Biden: Präsidentschaftsanwärter Joe Biden zählt nicht zu den Demokraten, die erneut eine Komplettreform des amerikanischen Versicherungswesens anstreben. Seine Vorschläge sind vergleichsweise moderat: Biden, acht Jahre lang Vize-Präsident in der Regierung von Obama, möchte dessen Kurs fortsetzen und den Affordable Care Act weiterentwickeln. Er steht damit für ein Versicherungssystem, in dem es einen Mix gibt aus privaten, staatlich getragenen oder subventionierten sowie den Versicherungsoptionen, die viele Amerikaner über ihren Arbeitgeber abschließen. Allerdings möchte Biden sozial schwachen US-Amerikanern stärker unter die Arme greifen und dafür die staatlichen Unterstützungsmöglichkeiten weiter ausweiten. Die vielen Aufweichungen, die Trump an Obamacare in seiner ersten Amtszeit unternommen hat – etwa dass Versicherungspolizzen keine Mindeststandards an Leistungen abdecken müssen – will Biden wieder zurückdrehen.  

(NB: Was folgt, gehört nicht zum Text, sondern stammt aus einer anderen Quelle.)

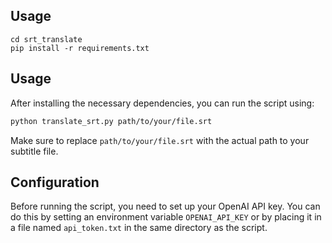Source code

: 
## Usage
```
cd srt_translate
pip install -r requirements.txt
```

## Usage

After installing the necessary dependencies, you can run the script using:

```bash
python translate_srt.py path/to/your/file.srt
```

Make sure to replace `path/to/your/file.srt` with the actual path to your subtitle file.

## Configuration

Before running the script, you need to set up your OpenAI API key. You can do this by setting an environment variable `OPENAI_API_KEY` or by placing it in a file named `api_token.txt` in the same directory as the script.


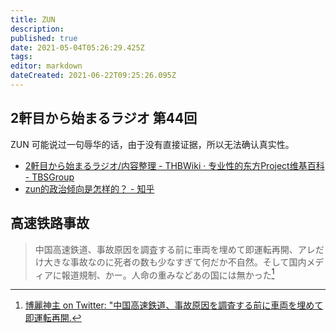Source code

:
 ```yaml
---
title: ZUN
description: 
published: true
date: 2021-05-04T05:26:29.425Z
tags:
editor: markdown
dateCreated: 2021-06-22T09:25:26.095Z
---
```


## 2軒目から始まるラジオ 第44回

ZUN 可能说过一句辱华的话，由于没有直接证据，所以无法确认真实性。

+ [2軒目から始まるラジオ/内容整理 - THBWiki · 专业性的东方Project维基百科 - TBSGroup](https://web.archive.org/web/20210504051200/https://thwiki.cc/index.php?title=2軒目から始まるラジオ/内容整理&oldid=202568#2014.2F03.2F24_.E7.AC.AC44.E5.9B.9E)
+ [zun的政治倾向是怎样的？ - 知乎](https://web.archive.org/web/20210504051700/https://www.zhihu.com/question/297029148/answer/503835645)

## 高速铁路事故

> 中国高速鉄道、事故原因を調査する前に車両を埋めて即運転再開、アレだけ大きな事故なのに死者の数も少なすぎて何だか不自然。そして国内メディアに報道規制、かー。人命の重みなどあの国には無かった[^t_zu]

[^t_zu]: [博麗神主 on Twitter: "中国高速鉄道、事故原因を調査する前に車両を埋めて即運転再開.](https://web.archive.org/web/20210622011912/https://twitter.com/korindo/status/95439668455288832)
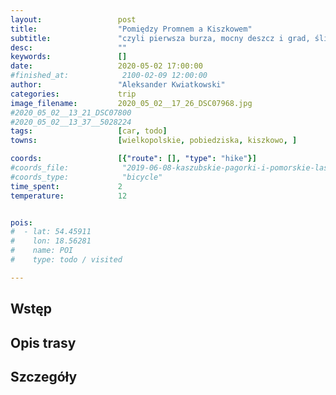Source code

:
 ```yaml
---
layout:                 post
title:                  "Pomiędzy Promnem a Kiszkowem"
subtitle:               "czyli pierwsza burza, mocny deszcz i grad, ślimaki, zielone pola i kwitnący rzepak"
desc:                   ""
keywords:               []
date:                   2020-05-02 17:00:00
#finished_at:            2100-02-09 12:00:00
author:                 "Aleksander Kwiatkowski"
categories:             trip
image_filename:         2020_05_02__17_26_DSC07968.jpg
#2020_05_02__13_21_DSC07800
#2020_05_02__13_37__5028224
tags:                   [car, todo]
towns:                  [wielkopolskie, pobiedziska, kiszkowo, ]

coords:                 [{"route": [], "type": "hike"}]
#coords_file:            "2019-06-08-kaszubskie-pagorki-i-pomorskie-lasy.json"
#coords_type:            "bicycle"
time_spent:             2
temperature:            12


pois:
#  - lat: 54.45911
#    lon: 18.56281
#    name: POI
#    type: todo / visited

---
```



## Wstęp

## Opis trasy

## Szczegóły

Trump: Trump hat den US-Bürgern schon lange versprochen, die horrend hohen Medikamentenpreise in den USA, die viele US-Amerikaner belasten, zu senken. Geliefert hat er bis dato nur bedingt. Kürzlich wies der Republikaner seine Regierung an, in Zukunft Medikamentenimporte aus dem Ausland zu forcieren. Den Senioren in den USA stellte er einen Zuschuss von 200 Dollar für Medikamente in Aussicht. Details dazu – etwa wie ein solcher Vorstoß finanziert werden soll – sind nicht bekannt. Von seinem im Jahr 2016 abgegebenen Wahlversprechen, dass die Regierung in direkte Preisverhandlungen mit der Pharmaindustrie eintreten wird, ist Trump inzwischen abgewichen.   

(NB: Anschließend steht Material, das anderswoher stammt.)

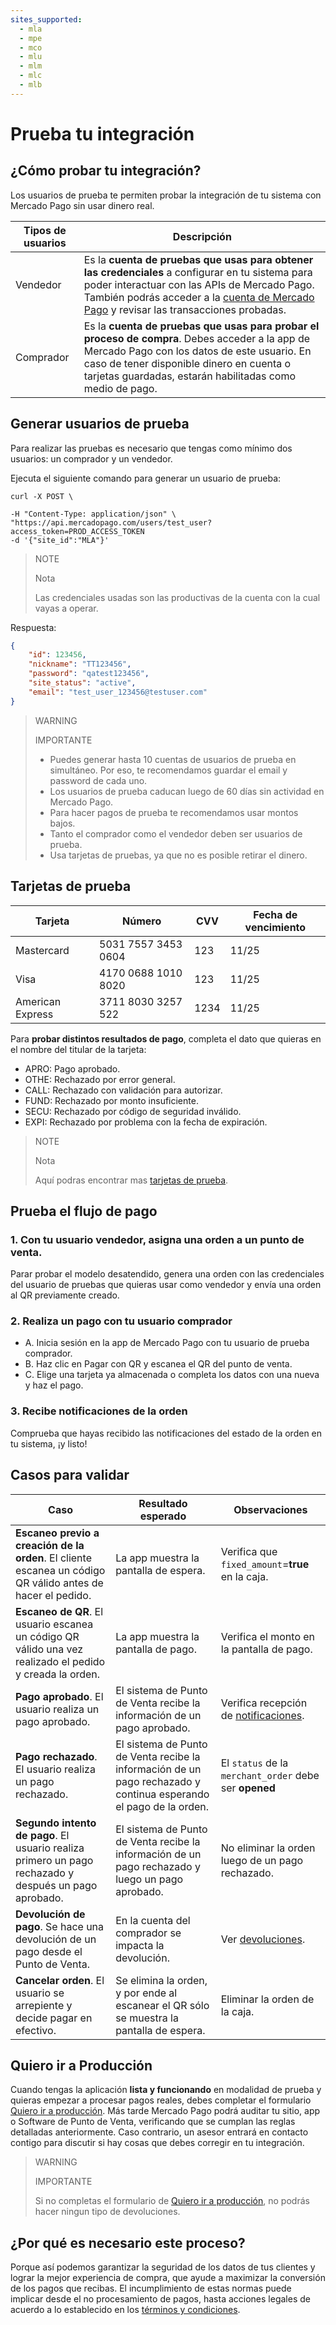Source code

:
```yaml
---
sites_supported:
  - mla
  - mpe
  - mco
  - mlu
  - mlm
  - mlc
  - mlb
---
```



# Prueba tu integración 

## ¿Cómo probar tu integración?

Los usuarios de prueba te permiten probar la integración de tu sistema con Mercado Pago sin usar dinero real. 

Tipos de usuarios | Descripción
----------------- | -------------------------------------
Vendedor | Es la **cuenta de pruebas que usas para obtener las credenciales** a configurar en tu sistema para poder interactuar con las APIs de Mercado Pago. También podrás acceder a la [cuenta de Mercado Pago](https://www.mercadopago.com.ar/activities) y revisar las transacciones probadas. 
Comprador | Es la **cuenta de pruebas que usas para probar el proceso de compra**. Debes acceder a la app de Mercado Pago con los datos de este usuario. En caso de tener disponible dinero en cuenta o tarjetas guardadas, estarán habilitadas como medio de pago.


## Generar usuarios de prueba

Para realizar las pruebas es necesario que tengas como mínimo dos usuarios: un comprador y un vendedor.

Ejecuta el siguiente comando para generar un usuario de prueba:  

```curl
curl -X POST \

-H "Content-Type: application/json" \
"https://api.mercadopago.com/users/test_user?access_token=PROD_ACCESS_TOKEN
-d '{"site_id":"MLA"}'
```

> NOTE
> 
> Nota
> 
> Las credenciales usadas son las productivas de la cuenta con la cual vayas a operar.  

Respuesta:

```json
{
    "id": 123456,
    "nickname": "TT123456",
    "password": "qatest123456",
    "site_status": "active",
    "email": "test_user_123456@testuser.com"
}
```

> WARNING
> 
> IMPORTANTE
> 
> * Puedes generar hasta 10 cuentas de usuarios de prueba en simultáneo. Por eso, te recomendamos guardar el email y password de cada uno.
> * Los usuarios de prueba caducan luego de 60 días sin actividad en Mercado Pago.
> * Para hacer pagos de prueba te recomendamos usar montos bajos.
> * Tanto el comprador como el vendedor deben ser usuarios de prueba.
> * Usa tarjetas de pruebas, ya que no es posible retirar el dinero.

## Tarjetas de prueba 

Tarjeta | Número | CVV | Fecha de vencimiento
------------ | ------------------------ | ------------ | ------------------------
Mastercard | 5031 7557 3453 0604 | 123 | 11/25
Visa | 4170 0688 1010 8020 | 123 | 11/25
American Express | 3711 8030 3257 522 | 1234 | 11/25

Para **probar distintos resultados de pago**, completa el dato que quieras en el nombre del titular de la tarjeta:

- APRO: Pago aprobado.
- OTHE: Rechazado por error general.
- CALL: Rechazado con validación para autorizar.
- FUND: Rechazado por monto insuficiente.
- SECU: Rechazado por código de seguridad inválido.
- EXPI: Rechazado por problema con la fecha de expiración.

> NOTE
> 
> Nota
> 
> Aquí podras encontrar mas [tarjetas de prueba](https://www.mercadopago.com.ar/developers/es/guides/localization/local-cards/). 

## Prueba el flujo de pago

### 1. Con tu usuario vendedor, asigna una orden a un punto de venta. 

Parar probar el modelo desatendido, genera una orden con las credenciales del usuario de pruebas que quieras usar como vendedor y envía una orden al QR previamente creado.

### 2. Realiza un pago con tu usuario comprador
  - A. Inicia sesión en la app de Mercado Pago con tu usuario de prueba comprador.
  - B. Haz clic en Pagar con QR y escanea el QR del punto de venta.
  - C. Elige una tarjeta ya almacenada o completa los datos con una nueva y haz el pago.

### 3. Recibe notificaciones de la orden

Comprueba que hayas recibido las notificaciones del estado de la orden en tu sistema, ¡y listo!

## Casos para validar

Caso | Resultado esperado | Observaciones
------------- | ----------- | ----------
**Escaneo previo a creación de la orden**. El cliente escanea un código QR válido antes de hacer el pedido. | La app muestra la pantalla de espera. | Verifica que `fixed_amount`=**true** en la caja.
**Escaneo de QR**. El usuario escanea un código QR válido una vez realizado el pedido y creada la orden.| La app muestra la pantalla de pago.| Verifica el monto en la pantalla de pago.
**Pago aprobado**. El usuario realiza un pago aprobado.| El sistema de Punto de Venta recibe la información de un pago aprobado.| Verifica recepción de [notificaciones](https://www.mercadopago.com.ar/developers/es/guides/notifications/ipn/).
**Pago rechazado**. El usuario realiza un pago rechazado.| El sistema de Punto de Venta recibe la información de un pago rechazado y continua esperando el pago de la orden.| El `status` de la `merchant_order` debe ser **opened**
**Segundo intento de pago**. El usuario realiza primero un pago rechazado y después un pago aprobado.| El sistema de Punto de Venta recibe la información de un pago rechazado y luego un pago aprobado.| No eliminar la orden luego de un pago rechazado.
**Devolución de pago**. Se hace una devolución de un pago desde el Punto de Venta.| En la cuenta del comprador se impacta la devolución.| Ver [devoluciones](https://www.mercadopago.com.ar/activities).
**Cancelar orden**. El usuario se arrepiente y decide pagar en efectivo. | Se elimina la orden, y por ende al escanear el QR sólo se muestra la pantalla de espera. | Eliminar la orden de la caja.

## Quiero ir a Producción

Cuando tengas la aplicación **lista y funcionando** en modalidad de prueba y quieras empezar a procesar pagos reales, debes completar el formulario [Quiero ir a producción]([FAKER][CREDENTIALS][URL]). Más tarde Mercado Pago podrá auditar tu sitio, app o Software de Punto de Venta, verificando que se cumplan las reglas detalladas anteriormente. Caso contrario, un asesor entrará en contacto contigo para discutir si hay cosas que debes corregir en tu integración.

> WARNING
> 
> IMPORTANTE
> 
> Si no completas el formulario de [Quiero ir a producción]([FAKER][CREDENTIALS][URL]), no podrás hacer ningun tipo de devoluciones.

## ¿Por qué es necesario este proceso?

Porque así podemos garantizar la seguridad de los datos de tus clientes y lograr la mejor experiencia de compra, que ayude a maximizar la conversión de los pagos que recibas.
El incumplimiento de estas normas puede implicar desde el no procesamiento de pagos, hasta acciones legales de acuerdo a lo establecido en los [términos y condiciones](https://www.mercadopago.com.ar/ayuda/terminos-y-condiciones_299).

Biden: Biden setzt sich für mehr Kontrolle bei den Medikamentenpreisen ein, um den teils exorbitanten Preissteigerungen bei vielen Medikamenten entgegenzutreten. Eines seiner zentralen Vorhaben: Er möchte die Regierung ermächtigen, in direkte Preisverhandlungen mit der Pharmaindustrie einzusteigen. Dadurch sollen die Medikamentenpreise innerhalb des staatlichen Versicherungsprogramms Medicare, in dem die Senioren der USA und chronisch Kranke versichert sind, stabilisiert werden. Nach dem Vorbild anderer Staaten wie beispielsweise Deutschland möchte Biden bei der Preisbestimmung von neu zugelassenen Medikamenten mitreden.